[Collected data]
════════
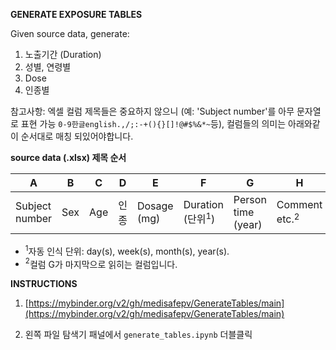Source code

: **GENERATE EXPOSURE TABLES**

Given source data, generate:

1. 노출기간 (Duration)
2. 성별, 연령별 
3. Dose 
4. 인종별

참고사항: 엑셀 컬럼 제목들은 중요하지 않으니 (예: 'Subject number'를 아무 문자열로 표현 가능 `0-9한글english.,/;:-+(){}[]!@#$%&*~`등), 컬럼들의 의미는 아래와같이 순서대로 매칭 되있어야합니다.

**source data (.xlsx) 제목 순서**

| A              | B   | C   | D    | E      | F        | G                  | H |
|----------------|-----|-----|------|--------|----------|--------------------|---|
| Subject number | Sex | Age | 인종 | Dosage (mg) | Duration (단위$^{1}$) | Person time (year) |  Comment etc.$^{2}$ |

* $^{1}$자동 인식 단위: day(s), week(s), month(s), year(s).
* $^{2}$컬럼 G가 마지막으로 읽히는 컬럼입니다.

**INSTRUCTIONS**
1. [https://mybinder.org/v2/gh/medisafepv/GenerateTables/main](https://mybinder.org/v2/gh/medisafepv/GenerateTables/main)

2. 왼쪽 파일 탐색기 패널에서 `generate_tables.ipynb` 더블클릭
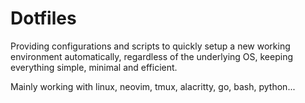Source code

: # Dotfiles
Providing configurations and scripts to quickly setup a new working environment automatically, regardless of the underlying OS, keeping everything simple, minimal and efficient.

Mainly working with linux, neovim, tmux, alacritty, go, bash, python...
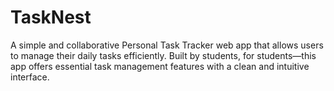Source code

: # TaskNest
A simple and collaborative Personal Task Tracker web app that allows users to manage their daily tasks efficiently. Built by students, for students—this app offers essential task management features with a clean and intuitive interface.
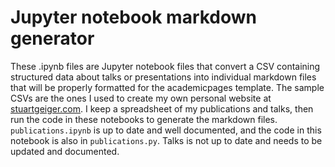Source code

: # Jupyter notebook markdown generator

These .ipynb files are Jupyter notebook files that convert a CSV containing structured data about talks or presentations into individual markdown files that will be properly formatted for the academicpages template. The sample CSVs are the ones I used to create my own personal website at [stuartgeiger.com](http://stuartgeiger.com). I keep a spreadsheet of my publications and talks, then run the code in these notebooks to generate the markdown files. `publications.ipynb` is up to date and well documented, and the code in this notebook is also in `publications.py`. Talks is not up to date and needs to be updated and documented.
════════
TO DO:
Pull out all lines in the data above that include "number".

ANSWER TO THE PROBLEM:
참고사항: 엑셀 컬럼 제목들은 중요하지 않으니 (예: 'Subject number'를 아무 문자열로 표현 가능 `0-9한글english.,/;:-+(){}[]!@#$%&*~`등), 컬럼들의 의미는 아래와같이 순서대로 매칭 되있어야합니다.
| Subject number | Sex | Age | 인종 | Dosage (mg) | Duration (단위$^{1}$) | Person time (year) |  Comment etc.$^{2}$ |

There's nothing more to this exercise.